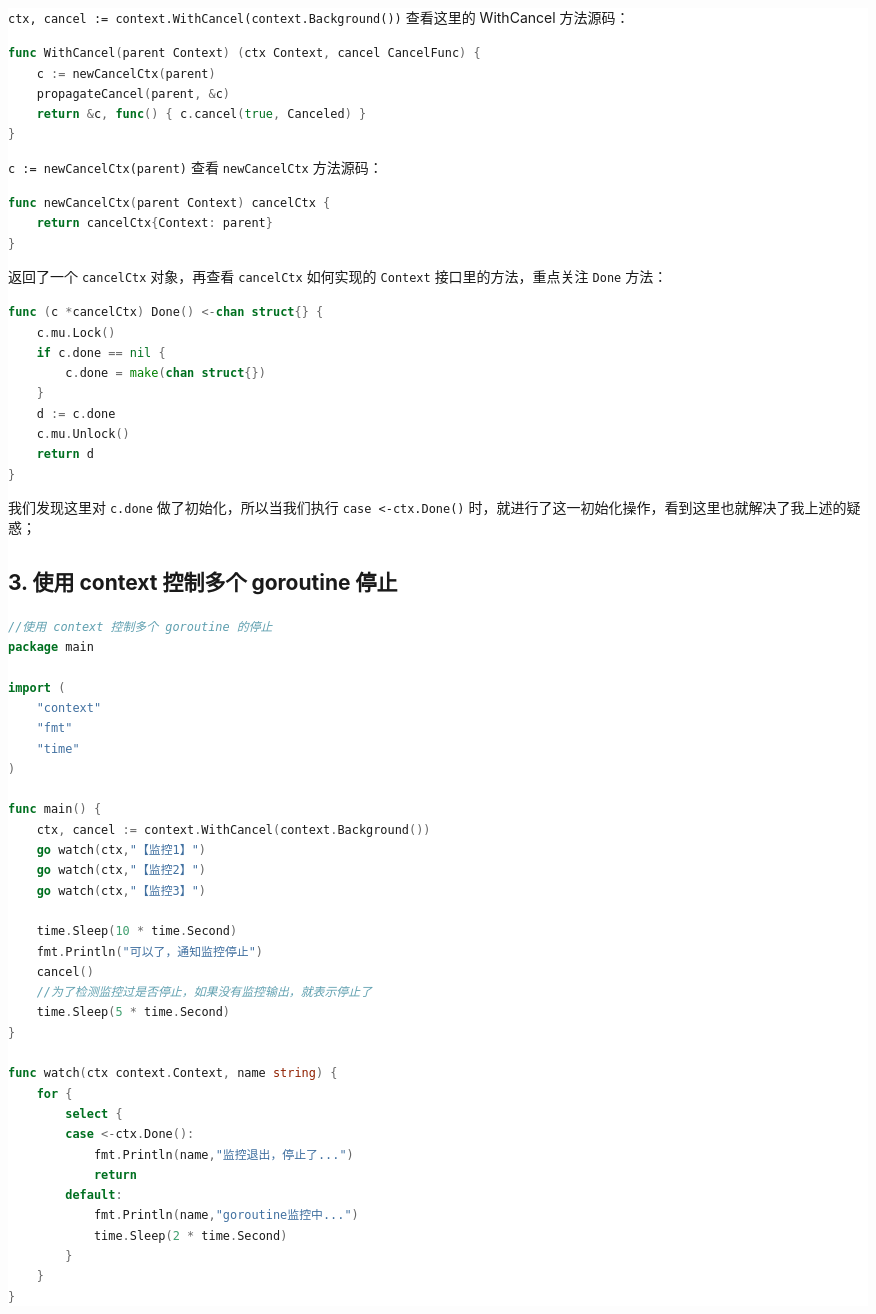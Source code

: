`ctx, cancel := context.WithCancel(context.Background())` 查看这里的 WithCancel 方法源码：
```go
func WithCancel(parent Context) (ctx Context, cancel CancelFunc) {
	c := newCancelCtx(parent)
	propagateCancel(parent, &c)
	return &c, func() { c.cancel(true, Canceled) }
}
```
`c := newCancelCtx(parent)` 查看 `newCancelCtx` 方法源码：
```go
func newCancelCtx(parent Context) cancelCtx {
	return cancelCtx{Context: parent}
}
```
返回了一个 `cancelCtx` 对象，再查看 `cancelCtx` 如何实现的 `Context` 接口里的方法，重点关注 `Done` 方法：
```go
func (c *cancelCtx) Done() <-chan struct{} {
	c.mu.Lock()
	if c.done == nil {
		c.done = make(chan struct{})
	}
	d := c.done
	c.mu.Unlock()
	return d
}
```
我们发现这里对 `c.done` 做了初始化，所以当我们执行 `case <-ctx.Done()` 时，就进行了这一初始化操作，看到这里也就解决了我上述的疑惑；

## 3. 使用 context 控制多个 goroutine 停止
```go
//使用 context 控制多个 goroutine 的停止
package main

import (
	"context"
	"fmt"
	"time"
)

func main() {
	ctx, cancel := context.WithCancel(context.Background())
	go watch(ctx,"【监控1】")
	go watch(ctx,"【监控2】")
	go watch(ctx,"【监控3】")

	time.Sleep(10 * time.Second)
	fmt.Println("可以了，通知监控停止")
	cancel()
	//为了检测监控过是否停止，如果没有监控输出，就表示停止了
	time.Sleep(5 * time.Second)
}

func watch(ctx context.Context, name string) {
	for {
		select {
		case <-ctx.Done():
			fmt.Println(name,"监控退出，停止了...")
			return
		default:
			fmt.Println(name,"goroutine监控中...")
			time.Sleep(2 * time.Second)
		}
	}
}
```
--*--
INSTRUCTIONS TO FOLLOW: When the word "name" appears in a line of the listing, pull that line out.

EXERCISE OUTPUT:
func watch(ctx context.Context, name string) {
			fmt.Println(name,"监控退出，停止了...")
			fmt.Println(name,"goroutine监控中...")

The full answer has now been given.